Game Five, 2019 World Series

Astros at Nationals, 5:07 PM PDT, TV: Fox

The big news of the day is that the Nats’ scheduled starter Max Scherzer has neck spasms and has been scratched. In his place will be RHP Joe Ross, who started the season in the bullpen but emerged as a member of the Nationals’ rotation when relieving didn’t suit him. He had Tommy John surgery in 2017; 2019 was his first full season back from that. He’ll face the Astros’ Gerrit Cole, who had an uncharacteristic loss in Game One in which he gave up five runs on eight hits in seven innings.

Astros lineup:

Nationals lineup:

16 thoughts on “Game Five, 2019 World Series

  1. Quoting the WaPo discussion of robo-umps that RBI linked to below:

    The introduction of the system in MLB would come with undesirable consequences, some of them unintended and some unforeseen. It would change the way the sport looks as we know it. For 150 years, a pitcher who misses his spot in the strike zone and makes his catcher lunge awkwardly was punished with a ball; those would be strikes. The three-dimensional nature of the zone, and a human’s eye to recognize how a 90-mph projectile flies through that plot, means balls in the dirt have always been balls, even if they clip the very front of the zone at the knees. Those would be strikes. It would also eradicate the skill of pitching framing or expanding the zone throughout the game, skills that make baseball richer.

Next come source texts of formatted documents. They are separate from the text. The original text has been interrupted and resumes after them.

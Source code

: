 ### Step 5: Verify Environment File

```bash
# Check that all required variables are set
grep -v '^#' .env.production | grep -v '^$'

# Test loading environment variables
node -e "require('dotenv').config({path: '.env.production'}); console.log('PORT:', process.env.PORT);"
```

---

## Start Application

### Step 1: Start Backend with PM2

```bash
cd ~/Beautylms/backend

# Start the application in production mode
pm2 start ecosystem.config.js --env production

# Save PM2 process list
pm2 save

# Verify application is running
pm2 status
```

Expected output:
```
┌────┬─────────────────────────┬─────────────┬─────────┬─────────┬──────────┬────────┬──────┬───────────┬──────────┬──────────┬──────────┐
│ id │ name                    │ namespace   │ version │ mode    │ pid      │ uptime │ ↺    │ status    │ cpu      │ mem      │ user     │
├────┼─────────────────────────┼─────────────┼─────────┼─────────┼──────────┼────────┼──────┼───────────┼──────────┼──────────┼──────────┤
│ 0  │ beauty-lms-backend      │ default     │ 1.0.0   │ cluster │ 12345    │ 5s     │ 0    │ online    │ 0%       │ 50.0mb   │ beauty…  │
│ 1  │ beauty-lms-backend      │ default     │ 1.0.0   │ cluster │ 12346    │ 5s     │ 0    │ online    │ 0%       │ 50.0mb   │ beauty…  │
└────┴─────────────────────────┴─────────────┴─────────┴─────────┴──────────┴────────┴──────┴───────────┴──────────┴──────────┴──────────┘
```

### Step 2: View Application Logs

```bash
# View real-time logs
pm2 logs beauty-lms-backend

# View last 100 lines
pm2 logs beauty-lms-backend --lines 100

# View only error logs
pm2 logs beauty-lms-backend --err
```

    Baseball does not want the problem the NFL faces. It introduced replay to get calls right. New technology necessitated an expansion of the rule book, to the point that trying to define a simple act such as a catch is rendered undecipherable. Trying to legislate out officiating errors introduced more problems and bastardized the game. Rule books are written with human eyes in mind, and legislating sports with advanced tech inherently changes how those rules govern the sport.

    But maintaining status quo also creates problem. It places umpires in an unfair spot, and their exposure is only growing. A Twitter account with the handle Jomboy_ has gained a following for an expert ability to enhance and isolate audio of players and umpires picked up by broadcast microphones. After Rainey’s should-have-been-strike-three, it picked up an exchange between Gomes and Barksdale.

    “You were taking off on me,” Barksdale said, seeming to suggest he had called the pitch a ball because Gomes had leaped out of his crouch in anticipation of a strike call, which could be perceived as a form of showing up an umpire.

    “Oh,” Gomes replied, putting both hands on his chest. “It’s my fault?”

    • Yeah, but who knows? Ross might go six or seven strong innings. In 1956 the Yankees’ Don Larsen lasted 1 2/3 innings in Game Two of the Series. He came back in Game Six with his perfect game. Similarly, in 1966 Dave McNally only went 2 1/3 innings against the Dodgers in Game One of the Series but came back with a complete game win in Game Four.